Lo dica al suo gruppo di stakanovisti della costruzione del consenso e dell'immagine, i Viganò (Dario Edoardo), gli Spadaro, i "famiglia cristiana" e altri corifei, senza ritegno.
E forse anche a se stesso, specialmente l'ultima frase.
"Senza mai precipitare in grette derive radicali"
Si deve intendere, ovviamente, "senza mai precipitare in grette derive nazionalistiche".
Visione di insieme...
In Cina hanno un problema con l'epidemia.
In Australia ce l'hanno con gli incendi.
Nelle Filippine temono per un vulcano.
In Africa orientale il disastro lo fanno le locuste.
Chi non ha di questi problemi supplisce con la guerra.
E chi non ha nemmeno la guerra, ha la denatalità.
Per tutti un minimo di attività solare e maggior esposizione ai raggi cosmici.
Segni dei tempi?
Un conservatore, quindi un nemico.
Ammalato da un virus, affamato da un insetto, arrostito da un bosco attizzato da un fulmine, evacuato per l'eruzione, arruolato in una guerra non sua, eliminato da "diritti" stabiliti da altri. Esposto a fenomeni di cui Greta non sa nemmeno l'esistenza.
Salmo 8
O Signore, nostro Dio, quanto è grande il tuo nome su tutta la terra:
sopra i cieli si innalza la tua magnificenza.

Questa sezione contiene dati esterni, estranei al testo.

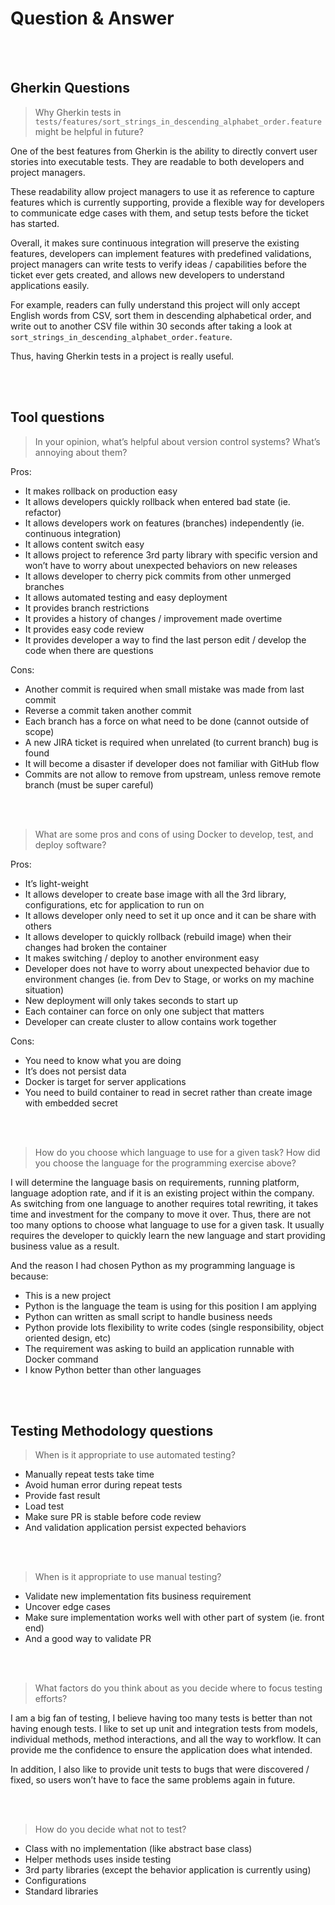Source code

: # Question & Answer

<br/><br/>
##  **Gherkin Questions**
> Why Gherkin tests in `tests/features/sort_strings_in_descending_alphabet_order.feature` might be helpful in future?

One of the best features from Gherkin is the ability to directly convert user stories into executable tests.  They are readable to both developers and project managers.  

These readability allow project managers to use it as reference to capture features which is currently supporting, provide a flexible way for developers to communicate edge cases with them, and setup tests before the ticket has started. 

Overall, it makes sure continuous integration will preserve the existing features, developers can implement features with predefined validations, project managers can write tests to verify ideas / capabilities before the ticket ever gets created, and allows new developers to understand applications easily.

For example, readers can fully understand this project will only accept English words from CSV, sort them in descending alphabetical order,  and write out to another CSV file within 30 seconds after taking a look at `sort_strings_in_descending_alphabet_order.feature`.  

Thus, having Gherkin tests in a project is really useful.

<br/><br/>
## **Tool questions**
> In your opinion, what’s helpful about version control systems? What’s annoying about them?

Pros:
- It makes rollback on production easy
- It allows developers quickly rollback when entered bad state (ie. refactor)
- It allows developers work on features (branches) independently (ie. continuous integration)
- It allows content switch easy
- It allows project to reference 3rd party library with specific version and won’t have to worry about unexpected behaviors on new releases
- It allows developer to cherry pick commits from other unmerged branches
- It allows automated testing and easy deployment
- It provides branch restrictions
- It provides a history of changes / improvement made overtime
- It provides easy code review
- It provides developer a way to find the last person edit / develop the code when there are questions

Cons:
- Another commit is required when small mistake was made from last commit
- Reverse a commit taken another commit
- Each branch has a force on what need to be done (cannot outside of scope)
- A new JIRA ticket is required when unrelated (to current branch) bug is found
- It will become a disaster if developer does not familiar with GitHub flow
- Commits are not allow to remove from upstream, unless remove remote branch (must be super careful)

<br/><br/>
> What are some pros and cons of using Docker to develop, test, and deploy software?

Pros:
- It’s light-weight
- It allows developer to create base image with all the 3rd library, configurations, etc for application to run on
- It allows developer only need to set it up once and it can be share with others
- It allows developer to quickly rollback (rebuild image) when their changes had broken the container
- It makes switching / deploy to another environment easy
- Developer does not have to worry about unexpected behavior due to environment changes (ie. from Dev to Stage, or works on my machine situation)
- New deployment will only takes seconds to start up
- Each container can force on only one subject that matters
- Developer can create cluster to allow contains work together

Cons:
- You need to know what you are doing
- It’s does not persist data
- Docker is target for server applications
- You need to build container to read in secret rather than create image with embedded secret

<br/><br/>
> How do you choose which language to use for a given task? How did you choose the language for the programming exercise above?

I will determine the language basis on requirements, running platform, language adoption rate, and if it is an existing project within the company.  As switching from one language to another requires total rewriting, it takes time and investment for the company to move it over.  Thus, there are not too many options to choose what language to use for a given task.  It usually requires the developer to quickly learn the new language and start providing business value as a result.

And the reason I had chosen Python as my programming language is because:
- This is a new project
- Python is the language the team is using for this position I am applying
- Python can written as small script to handle business needs
- Python provide lots flexibility to write codes (single responsibility, object oriented design, etc)
- The requirement was asking to build an application runnable with Docker command
- I know Python better than other languages 


<br/><br/>
## **Testing Methodology questions**

> When is it appropriate to use automated testing? 

- Manually repeat tests take time
- Avoid human error during repeat tests
- Provide fast result
- Load test
- Make sure PR is stable before code review
- And validation application persist expected behaviors

<br/><br/>
> When is it appropriate to use manual testing?

- Validate new implementation fits business requirement
- Uncover edge cases
- Make sure implementation works well with other part of system (ie. front end)
- And a good way to validate PR

<br/><br/>
> What factors do you think about as you decide where to focus testing efforts? 

I am a big fan of testing, I believe having too many tests is better than not having enough tests.  I like to set up unit and integration tests from models, individual methods, method interactions, and all the way to workflow.   It can provide me the confidence to ensure the application does what intended.

In addition, I also like to provide unit tests to bugs that were discovered / fixed, so users won’t have to face the same problems again in future.    

<br/><br/>
> How do you decide what not to test?

- Class with no implementation (like abstract base class) 
- Helper methods uses inside testing
- 3rd party libraries (except the behavior application is currently using)
- Configurations 
- Standard libraries

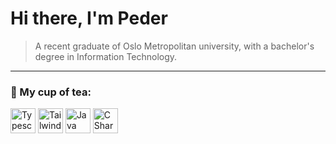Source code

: <h1>
  Hi there, I'm Peder
</h1>

> A recent graduate of Oslo Metropolitan university, with a bachelor's degree in Information Technology.

---



### 🍵 My cup of tea:


<div>
  <img src="https://cdn.jsdelivr.net/gh/devicons/devicon@latest/icons/typescript/typescript-original.svg" title="Typescript" alt="Typescript" width="40" height="40"/>
  <img src="https://cdn.jsdelivr.net/gh/devicons/devicon@latest/icons/tailwindcss/tailwindcss-original.svg" title="Tailwind CSS" alt="Tailwind CSS" width="40" height="40"/>      
  <img src="https://cdn.jsdelivr.net/gh/devicons/devicon@latest/icons/vuejs/vuejs-original.svg" title="Vue.js" alt="Java" width="40" height="40"/>
  <img src="https://cdn.jsdelivr.net/gh/devicons/devicon@latest/icons/csharp/csharp-original.svg" title="C Sharp" alt="C Sharp" width="40" height="40"/>   
</div>
  
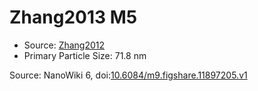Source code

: <a name="material" />

# Zhang2013 M5
<script type="application/ld+json">
  {
    "@context": "https://schema.org/",
    "@type": "ChemicalSubstance",
    "@id": "https://egonw.github.io/nanowiki/nanowiki310.html#material",
    "http://purl.org/dc/terms/conformsTo":
      {
        "@type": "CreativeWork",
        "@id": "https://bioschemas.org/profiles/ChemicalSubstance/0.4-RELEASE/"
      },
    "identfier": "310",
    "name": "Zhang2013 M5",
    "url": "https://egonw.github.io/nanowiki/nanowiki310.html#material",
    "sameAs": "http://127.0.0.1/mediawiki/index.php/Special:URIResolver/Zhang2013_M5"
  }
</script>


* Source: [Zhang2012](articleZhang2012.md)
* Primary Particle Size: 71.8 nm


Source: NanoWiki 6, doi:[10.6084/m9.figshare.11897205.v1](https://doi.org/10.6084/m9.figshare.11897205.v1)

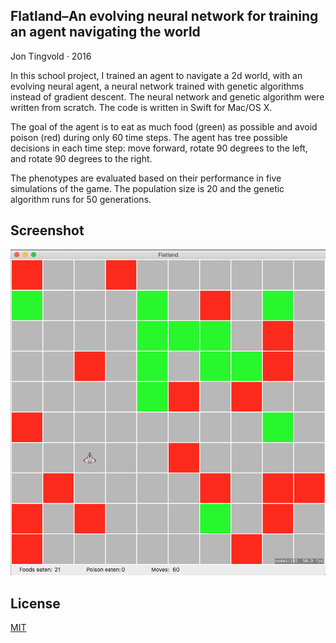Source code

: Flatland–An evolving neural network for training an agent navigating the world
--------------------------------------------------------------------------

Jon Tingvold · 2016

In this school project, I trained an agent to navigate a 2d world, with an evolving neural agent, a neural network trained with genetic algorithms instead of gradient descent. The neural network and genetic algorithm were written from scratch. The code is written in Swift for Mac/OS X.

The goal of the agent is to eat as much food (green) as possible and avoid poison (red) during only 60 time steps. The agent has tree possible decisions in each time step: move forward, rotate 90 degrees to the left, and rotate 90 degrees to the right. 

The phenotypes are evaluated based on their performance in five simulations of the game. The population size is 20 and the genetic algorithm runs for 50 generations.

Screenshot
----------

![screenshot](screenshot.png)

License
-------

[MIT](LICENSE)

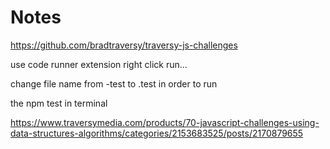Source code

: # Notes

https://github.com/bradtraversy/traversy-js-challenges

use code runner extension right click run...

change file name from -test to .test in order to run

the npm test in terminal

https://www.traversymedia.com/products/70-javascript-challenges-using-data-structures-algorithms/categories/2153683525/posts/2170879655

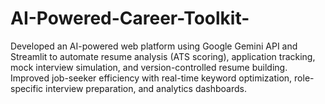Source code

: # AI-Powered-Career-Toolkit-
 Developed an AI-powered web platform using Google Gemini API and Streamlit to automate resume analysis (ATS scoring),  application tracking, mock interview simulation, and version-controlled resume building. Improved job-seeker efficiency  with real-time keyword optimization, role-specific interview preparation, and analytics dashboards. 
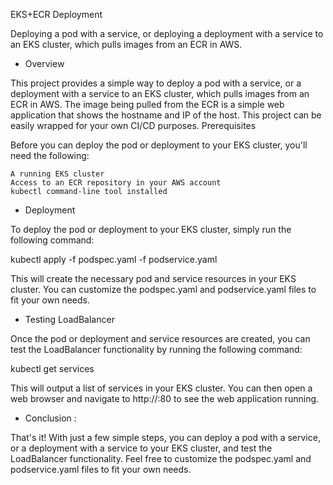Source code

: EKS+ECR Deployment

Deploying a pod with a service, or deploying a deployment with a service to an EKS cluster, which pulls images from an ECR in AWS.


- Overview

This project provides a simple way to deploy a pod with a service, or a deployment with a service to an EKS cluster, which pulls images from an ECR in AWS. The image being pulled from the ECR is a simple web application that shows the hostname and IP of the host. This project can be easily wrapped for your own CI/CD purposes.
Prerequisites

Before you can deploy the pod or deployment to your EKS cluster, you'll need the following:

    A running EKS cluster
    Access to an ECR repository in your AWS account
    kubectl command-line tool installed


- Deployment

To deploy the pod or deployment to your EKS cluster, simply run the following command:

kubectl apply -f podspec.yaml -f podservice.yaml

This will create the necessary pod and service resources in your EKS cluster. You can customize the podspec.yaml and podservice.yaml files to fit your own needs.

- Testing LoadBalancer

Once the pod or deployment and service resources are created, you can test the LoadBalancer functionality by running the following command:

kubectl get services

This will output a list of services in your EKS cluster. You can then open a web browser and navigate to http://<external-ip>:80 to see the web application running.
    
- Conclusion :

That's it! With just a few simple steps, you can deploy a pod with a service, or a deployment with a service to your EKS cluster, and test the LoadBalancer functionality. Feel free to customize the podspec.yaml and podservice.yaml files to fit your own needs.
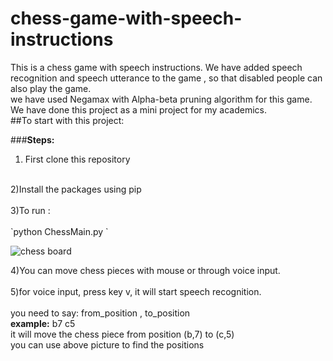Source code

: # chess-game-with-speech-instructions
This is a chess game with speech instructions. We have added speech recognition and speech utterance to the game , so that disabled people can also play the game.<br>
we have used Negamax  with Alpha-beta pruning algorithm for this game.<br>
We have done this project as a mini project for my academics.   
##To start with this project:

###<b>Steps:</b>
1) First clone this repository <br>
<br>
2)Install the packages using pip <br>
<br>
3)To run : <br>
<br>
`python ChessMain.py `

![chess board](https://github.com/shylesharepelly/chess-game-with-speech-instructions/assets/66762947/9d81e74b-29cd-4637-981f-4e0baa7cf06e)
<br>

4)You can move chess pieces with mouse or through voice input.<br>
<br>
5)for voice input, press key v, it will start speech recognition.<br>
<br>
    you need to say:  from_position , to_position<br>
    <b>example:</b> b7 c5<br>
      it will move the chess piece from position (b,7) to (c,5)<br>
    you can use above picture to find the positions
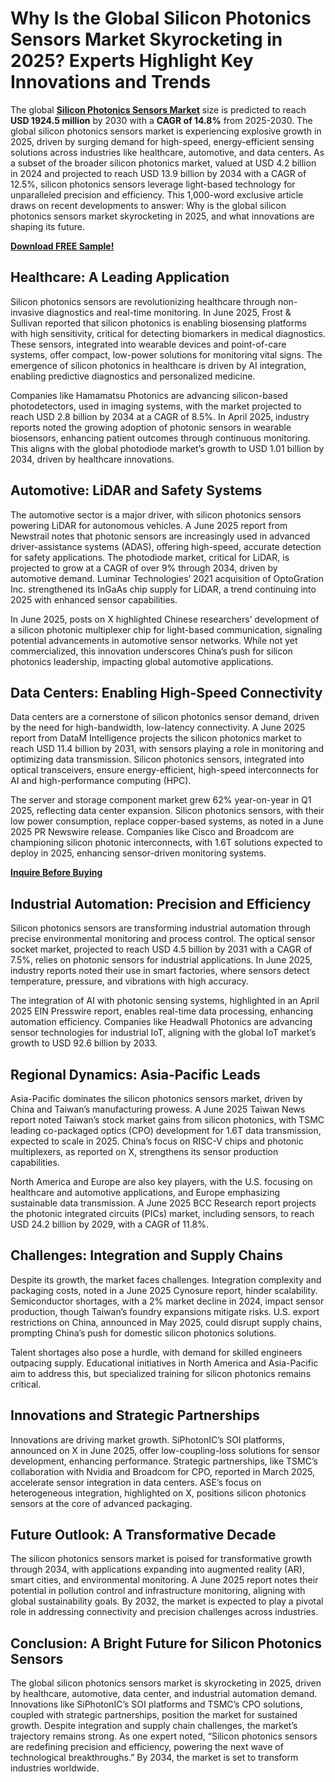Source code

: # Why Is the Global Silicon Photonics Sensors Market Skyrocketing in 2025? Experts Highlight Key Innovations and Trends
The global [**Silicon Photonics Sensors Market**](https://www.nextmsc.com/report/silicon-photonics-sensors-market-se3101) size is predicted to reach **USD 1924.5 million** by 2030 with a **CAGR of 14.8%** from 2025-2030. The global silicon photonics sensors market is experiencing explosive growth in 2025, driven by surging demand for high-speed, energy-efficient sensing solutions across industries like healthcare, automotive, and data centers. As a subset of the broader silicon photonics market, valued at USD 4.2 billion in 2024 and projected to reach USD 13.9 billion by 2034 with a CAGR of 12.5%, silicon photonics sensors leverage light-based technology for unparalleled precision and efficiency. This 1,000-word exclusive article draws on recent developments to answer: Why is the global silicon photonics sensors market skyrocketing in 2025, and what innovations are shaping its future.

[**Download FREE Sample!**](https://www.nextmsc.com/silicon-photonics-sensors-market-se3101/request-sample)

## Healthcare: A Leading Application

Silicon photonics sensors are revolutionizing healthcare through non-invasive diagnostics and real-time monitoring. In June 2025, Frost & Sullivan reported that silicon photonics is enabling biosensing platforms with high sensitivity, critical for detecting biomarkers in medical diagnostics. These sensors, integrated into wearable devices and point-of-care systems, offer compact, low-power solutions for monitoring vital signs. The emergence of silicon photonics in healthcare is driven by AI integration, enabling predictive diagnostics and personalized medicine.

Companies like Hamamatsu Photonics are advancing silicon-based photodetectors, used in imaging systems, with the market projected to reach USD 2.8 billion by 2034 at a CAGR of 8.5%. In April 2025, industry reports noted the growing adoption of photonic sensors in wearable biosensors, enhancing patient outcomes through continuous monitoring. This aligns with the global photodiode market’s growth to USD 1.01 billion by 2034, driven by healthcare innovations.

## Automotive: LiDAR and Safety Systems

The automotive sector is a major driver, with silicon photonics sensors powering LiDAR for autonomous vehicles. A June 2025 report from Newstrail notes that photonic sensors are increasingly used in advanced driver-assistance systems (ADAS), offering high-speed, accurate detection for safety applications. The photodiode market, critical for LiDAR, is projected to grow at a CAGR of over 9% through 2034, driven by automotive demand. Luminar Technologies’ 2021 acquisition of OptoGration Inc. strengthened its InGaAs chip supply for LiDAR, a trend continuing into 2025 with enhanced sensor capabilities.

In June 2025, posts on X highlighted Chinese researchers’ development of a silicon photonic multiplexer chip for light-based communication, signaling potential advancements in automotive sensor networks. While not yet commercialized, this innovation underscores China’s push for silicon photonics leadership, impacting global automotive applications.

## Data Centers: Enabling High-Speed Connectivity

Data centers are a cornerstone of silicon photonics sensor demand, driven by the need for high-bandwidth, low-latency connectivity. A June 2025 report from DataM Intelligence projects the silicon photonics market to reach USD 11.4 billion by 2031, with sensors playing a role in monitoring and optimizing data transmission. Silicon photonics sensors, integrated into optical transceivers, ensure energy-efficient, high-speed interconnects for AI and high-performance computing (HPC).

The server and storage component market grew 62% year-on-year in Q1 2025, reflecting data center expansion. Silicon photonics sensors, with their low power consumption, replace copper-based systems, as noted in a June 2025 PR Newswire release. Companies like Cisco and Broadcom are championing silicon photonic interconnects, with 1.6T solutions expected to deploy in 2025, enhancing sensor-driven monitoring systems.

[**Inquire Before Buying**](https://www.nextmsc.com/silicon-photonics-sensors-market-se3101/inquire-before-buying)

## Industrial Automation: Precision and Efficiency

Silicon photonics sensors are transforming industrial automation through precise environmental monitoring and process control. The optical sensor socket market, projected to reach USD 4.5 billion by 2031 with a CAGR of 7.5%, relies on photonic sensors for industrial applications. In June 2025, industry reports noted their use in smart factories, where sensors detect temperature, pressure, and vibrations with high accuracy.

The integration of AI with photonic sensing systems, highlighted in an April 2025 EIN Presswire report, enables real-time data processing, enhancing automation efficiency. Companies like Headwall Photonics are advancing sensor technologies for industrial IoT, aligning with the global IoT market’s growth to USD 92.6 billion by 2033.

## Regional Dynamics: Asia-Pacific Leads

Asia-Pacific dominates the silicon photonics sensors market, driven by China and Taiwan’s manufacturing prowess. A June 2025 Taiwan News report noted Taiwan’s stock market gains from silicon photonics, with TSMC leading co-packaged optics (CPO) development for 1.6T data transmission, expected to scale in 2025. China’s focus on RISC-V chips and photonic multiplexers, as reported on X, strengthens its sensor production capabilities.

North America and Europe are also key players, with the U.S. focusing on healthcare and automotive applications, and Europe emphasizing sustainable data transmission. A June 2025 BCC Research report projects the photonic integrated circuits (PICs) market, including sensors, to reach USD 24.2 billion by 2029, with a CAGR of 11.8%.

## Challenges: Integration and Supply Chains

Despite its growth, the market faces challenges. Integration complexity and packaging costs, noted in a June 2025 Cynosure report, hinder scalability. Semiconductor shortages, with a 2% market decline in 2024, impact sensor production, though Taiwan’s foundry expansions mitigate risks. U.S. export restrictions on China, announced in May 2025, could disrupt supply chains, prompting China’s push for domestic silicon photonics solutions.

Talent shortages also pose a hurdle, with demand for skilled engineers outpacing supply. Educational initiatives in North America and Asia-Pacific aim to address this, but specialized training for silicon photonics remains critical.

## Innovations and Strategic Partnerships

Innovations are driving market growth. SiPhotonIC’s SOI platforms, announced on X in June 2025, offer low-coupling-loss solutions for sensor development, enhancing performance. Strategic partnerships, like TSMC’s collaboration with Nvidia and Broadcom for CPO, reported in March 2025, accelerate sensor integration in data centers. ASE’s focus on heterogeneous integration, highlighted on X, positions silicon photonics sensors at the core of advanced packaging.

## Future Outlook: A Transformative Decade

The silicon photonics sensors market is poised for transformative growth through 2034, with applications expanding into augmented reality (AR), smart cities, and environmental monitoring. A June 2025 report notes their potential in pollution control and infrastructure monitoring, aligning with global sustainability goals. By 2032, the market is expected to play a pivotal role in addressing connectivity and precision challenges across industries.

## Conclusion: A Bright Future for Silicon Photonics Sensors

The global silicon photonics sensors market is skyrocketing in 2025, driven by healthcare, automotive, data center, and industrial automation demand. Innovations like SiPhotonIC’s SOI platforms and TSMC’s CPO solutions, coupled with strategic partnerships, position the market for sustained growth. Despite integration and supply chain challenges, the market’s trajectory remains strong. As one expert noted, “Silicon photonics sensors are redefining precision and efficiency, powering the next wave of technological breakthroughs.” By 2034, the market is set to transform industries worldwide.
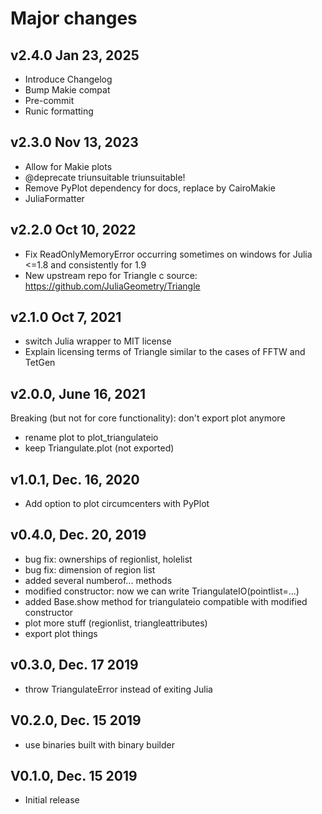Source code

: # Major changes
## v2.4.0 Jan 23, 2025
- Introduce Changelog
- Bump Makie compat
- Pre-commit
- Runic formatting

## v2.3.0 Nov 13, 2023
- Allow for Makie plots
- @deprecate triunsuitable triunsuitable!
- Remove PyPlot dependency for docs, replace by CairoMakie
- JuliaFormatter

## v2.2.0 Oct 10, 2022
- Fix ReadOnlyMemoryError occurring sometimes on windows for Julia <=1.8 and consistently for 1.9
- New upstream repo for Triangle c source: https://github.com/JuliaGeometry/Triangle

## v2.1.0  Oct 7, 2021
- switch Julia wrapper to MIT license
- Explain licensing terms of Triangle similar to the cases of FFTW and TetGen

## v2.0.0, June 16, 2021
Breaking (but not for core functionality): don't export plot anymore
- rename plot to plot_triangulateio
- keep Triangulate.plot (not exported)

## v1.0.1, Dec. 16, 2020
- Add option to plot circumcenters with PyPlot

## v0.4.0, Dec. 20, 2019
- bug fix: ownerships of regionlist, holelist
- bug fix: dimension of region list
- added several numberof... methods
- modified constructor: now we can write TriangulateIO(pointlist=...)
- added Base.show method for triangulateio compatible with modified constructor
- plot more stuff (regionlist, triangleattributes)
- export plot things

## v0.3.0, Dec. 17 2019
- throw TriangulateError instead of exiting Julia

## V0.2.0, Dec. 15 2019
- use binaries built with binary builder

## V0.1.0, Dec. 15 2019
- Initial release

Con la bocca dei bimbi e dei lattanti
affermi la tua potenza contro i tuoi avversari,
per ridurre al silenzio nemici e ribelli.
Se guardo il tuo cielo, opera delle tue dita,
la luna e le stelle che tu hai fissate,
che cosa è l'uomo perché te ne ricordi
e il figlio dell'uomo perché te ne curi?
E 'sto poveruomo, lungi dal bisogno di essere salvato, mentre vive l'esilio in questo granello di sabbia che è il nostro piccolo mondo dentro l'universo, vuole farsi "dio" mettendosi al posto di Dio e senza adorare il Dio fatto uomo per toglierci dall'ex paradiso terrestre, inquinato dal peccato e quasi senza nemmeno più la Chiesa ad espiare.